### Your task
Your answer is the lines below, exactly, from the one that contains "[[201 Topología#Topologías estudiadas.]]" through the one that contains "1. Dado que", both included.

--- START ---

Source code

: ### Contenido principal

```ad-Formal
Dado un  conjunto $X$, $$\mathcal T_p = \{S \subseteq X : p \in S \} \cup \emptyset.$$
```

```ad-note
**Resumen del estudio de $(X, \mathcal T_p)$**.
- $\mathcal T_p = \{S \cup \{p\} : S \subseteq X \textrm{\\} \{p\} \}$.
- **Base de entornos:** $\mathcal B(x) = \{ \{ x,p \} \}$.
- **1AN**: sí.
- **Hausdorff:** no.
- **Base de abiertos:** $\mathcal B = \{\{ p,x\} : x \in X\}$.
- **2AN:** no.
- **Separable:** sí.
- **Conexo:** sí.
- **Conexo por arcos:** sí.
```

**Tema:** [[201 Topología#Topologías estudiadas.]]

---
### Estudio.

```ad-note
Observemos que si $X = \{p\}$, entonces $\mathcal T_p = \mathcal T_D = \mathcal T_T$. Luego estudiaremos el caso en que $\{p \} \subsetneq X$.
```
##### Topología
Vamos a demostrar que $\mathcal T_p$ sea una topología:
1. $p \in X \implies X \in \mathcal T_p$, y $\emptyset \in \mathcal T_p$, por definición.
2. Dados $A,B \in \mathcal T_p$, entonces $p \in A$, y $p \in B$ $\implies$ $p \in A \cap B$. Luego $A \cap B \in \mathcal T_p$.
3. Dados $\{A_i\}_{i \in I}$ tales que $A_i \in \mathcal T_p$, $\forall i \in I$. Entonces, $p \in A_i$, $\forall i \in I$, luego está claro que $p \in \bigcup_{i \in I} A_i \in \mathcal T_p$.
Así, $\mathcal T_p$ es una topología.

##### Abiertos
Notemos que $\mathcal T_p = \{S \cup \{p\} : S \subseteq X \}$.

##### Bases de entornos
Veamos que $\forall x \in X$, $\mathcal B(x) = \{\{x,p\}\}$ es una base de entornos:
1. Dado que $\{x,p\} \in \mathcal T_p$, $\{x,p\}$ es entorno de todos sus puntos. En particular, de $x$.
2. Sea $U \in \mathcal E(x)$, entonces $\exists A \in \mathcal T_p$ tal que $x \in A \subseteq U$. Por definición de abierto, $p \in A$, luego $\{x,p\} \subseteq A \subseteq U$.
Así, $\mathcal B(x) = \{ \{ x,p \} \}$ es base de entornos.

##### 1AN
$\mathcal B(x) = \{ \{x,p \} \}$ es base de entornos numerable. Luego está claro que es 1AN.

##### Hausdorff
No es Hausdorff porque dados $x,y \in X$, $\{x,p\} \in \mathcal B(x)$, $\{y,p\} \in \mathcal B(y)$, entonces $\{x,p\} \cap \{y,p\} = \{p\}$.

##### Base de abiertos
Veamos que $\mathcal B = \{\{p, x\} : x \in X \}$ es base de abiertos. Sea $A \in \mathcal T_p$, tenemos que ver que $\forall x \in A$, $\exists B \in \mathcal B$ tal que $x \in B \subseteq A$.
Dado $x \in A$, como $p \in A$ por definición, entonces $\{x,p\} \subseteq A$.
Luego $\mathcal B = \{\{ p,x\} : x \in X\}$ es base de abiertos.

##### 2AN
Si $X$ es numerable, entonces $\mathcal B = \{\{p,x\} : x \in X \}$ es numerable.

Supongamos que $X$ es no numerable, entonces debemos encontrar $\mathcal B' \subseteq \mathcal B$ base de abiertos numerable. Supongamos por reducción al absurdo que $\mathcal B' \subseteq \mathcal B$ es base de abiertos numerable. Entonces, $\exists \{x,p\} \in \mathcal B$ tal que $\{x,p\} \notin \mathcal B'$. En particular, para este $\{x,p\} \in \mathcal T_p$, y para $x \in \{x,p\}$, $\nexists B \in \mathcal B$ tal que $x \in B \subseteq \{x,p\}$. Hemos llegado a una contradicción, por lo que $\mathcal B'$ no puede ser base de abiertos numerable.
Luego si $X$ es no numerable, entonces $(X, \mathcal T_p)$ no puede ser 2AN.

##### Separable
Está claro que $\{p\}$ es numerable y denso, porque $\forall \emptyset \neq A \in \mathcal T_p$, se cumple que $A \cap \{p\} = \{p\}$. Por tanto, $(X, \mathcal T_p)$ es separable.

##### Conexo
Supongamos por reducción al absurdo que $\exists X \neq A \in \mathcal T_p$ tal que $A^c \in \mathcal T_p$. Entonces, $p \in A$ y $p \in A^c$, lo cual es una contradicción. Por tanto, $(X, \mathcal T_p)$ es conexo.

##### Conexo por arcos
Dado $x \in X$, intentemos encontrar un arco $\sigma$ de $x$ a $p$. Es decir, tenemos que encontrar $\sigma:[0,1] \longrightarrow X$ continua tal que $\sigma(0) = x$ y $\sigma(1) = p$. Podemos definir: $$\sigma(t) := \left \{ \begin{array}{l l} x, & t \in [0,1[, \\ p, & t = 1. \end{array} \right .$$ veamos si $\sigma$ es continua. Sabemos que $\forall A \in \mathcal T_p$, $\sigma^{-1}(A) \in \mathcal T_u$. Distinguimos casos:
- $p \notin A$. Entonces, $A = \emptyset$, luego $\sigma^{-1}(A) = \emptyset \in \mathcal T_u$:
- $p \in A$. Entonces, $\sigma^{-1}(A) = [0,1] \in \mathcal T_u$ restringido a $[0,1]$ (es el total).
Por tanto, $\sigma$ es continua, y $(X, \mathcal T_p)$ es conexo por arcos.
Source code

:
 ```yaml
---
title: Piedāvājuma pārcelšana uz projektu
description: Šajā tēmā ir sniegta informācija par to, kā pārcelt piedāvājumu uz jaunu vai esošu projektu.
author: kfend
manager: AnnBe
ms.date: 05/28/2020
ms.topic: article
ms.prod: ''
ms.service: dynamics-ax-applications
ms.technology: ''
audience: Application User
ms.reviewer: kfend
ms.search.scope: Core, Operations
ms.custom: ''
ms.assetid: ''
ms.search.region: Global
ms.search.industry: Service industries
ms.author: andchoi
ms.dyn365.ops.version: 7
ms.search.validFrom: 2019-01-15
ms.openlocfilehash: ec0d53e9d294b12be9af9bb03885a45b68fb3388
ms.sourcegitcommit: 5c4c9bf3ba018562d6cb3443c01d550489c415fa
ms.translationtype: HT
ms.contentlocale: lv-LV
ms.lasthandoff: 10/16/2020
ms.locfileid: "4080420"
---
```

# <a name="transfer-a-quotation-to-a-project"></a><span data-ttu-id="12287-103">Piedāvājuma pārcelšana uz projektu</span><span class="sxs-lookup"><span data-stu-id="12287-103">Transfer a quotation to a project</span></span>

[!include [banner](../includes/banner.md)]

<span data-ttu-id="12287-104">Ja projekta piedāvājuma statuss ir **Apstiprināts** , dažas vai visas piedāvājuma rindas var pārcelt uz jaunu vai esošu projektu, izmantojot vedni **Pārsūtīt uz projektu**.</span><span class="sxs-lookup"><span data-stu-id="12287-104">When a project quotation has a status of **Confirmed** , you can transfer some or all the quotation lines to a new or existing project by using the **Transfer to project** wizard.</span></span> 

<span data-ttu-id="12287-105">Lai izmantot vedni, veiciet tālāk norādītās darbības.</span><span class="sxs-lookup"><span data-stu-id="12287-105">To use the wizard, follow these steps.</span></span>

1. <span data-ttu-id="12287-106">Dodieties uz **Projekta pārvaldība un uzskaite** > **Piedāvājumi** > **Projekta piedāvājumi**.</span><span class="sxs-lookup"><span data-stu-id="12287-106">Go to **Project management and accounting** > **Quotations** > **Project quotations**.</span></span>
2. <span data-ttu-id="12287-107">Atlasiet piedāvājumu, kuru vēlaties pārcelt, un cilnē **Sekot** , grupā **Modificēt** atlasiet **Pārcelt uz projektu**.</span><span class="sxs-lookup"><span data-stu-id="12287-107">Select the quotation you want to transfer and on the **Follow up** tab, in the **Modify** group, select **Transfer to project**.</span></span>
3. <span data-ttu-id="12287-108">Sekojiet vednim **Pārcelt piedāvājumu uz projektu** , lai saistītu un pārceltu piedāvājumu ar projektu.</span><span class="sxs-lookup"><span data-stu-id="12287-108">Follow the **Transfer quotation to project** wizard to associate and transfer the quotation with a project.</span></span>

--- END ---

### Problem solution
**Tema:** [[201 Topología#Topologías estudiadas.]]

---
### Estudio.

```ad-note
Observemos que si $X = \{p\}$, entonces $\mathcal T_p = \mathcal T_D = \mathcal T_T$. Luego estudiaremos el caso en que $\{p \} \subsetneq X$.
```
##### Topología
Vamos a demostrar que $\mathcal T_p$ sea una topología:
1. $p \in X \implies X \in \mathcal T_p$, y $\emptyset \in \mathcal T_p$, por definición.
2. Dados $A,B \in \mathcal T_p$, entonces $p \in A$, y $p \in B$ $\implies$ $p \in A \cap B$. Luego $A \cap B \in \mathcal T_p$.
3. Dados $\{A_i\}_{i \in I}$ tales que $A_i \in \mathcal T_p$, $\forall i \in I$. Entonces, $p \in A_i$, $\forall i \in I$, luego está claro que $p \in \bigcup_{i \in I} A_i \in \mathcal T_p$.
Así, $\mathcal T_p$ es una topología.

##### Abiertos
Notemos que $\mathcal T_p = \{S \cup \{p\} : S \subseteq X \}$.

##### Bases de entornos
Veamos que $\forall x \in X$, $\mathcal B(x) = \{\{x,p\}\}$ es una base de entornos:
1. Dado que $\{x,p\} \in \mathcal T_p$, $\{x,p\}$ es entorno de todos sus puntos. En particular, de $x$.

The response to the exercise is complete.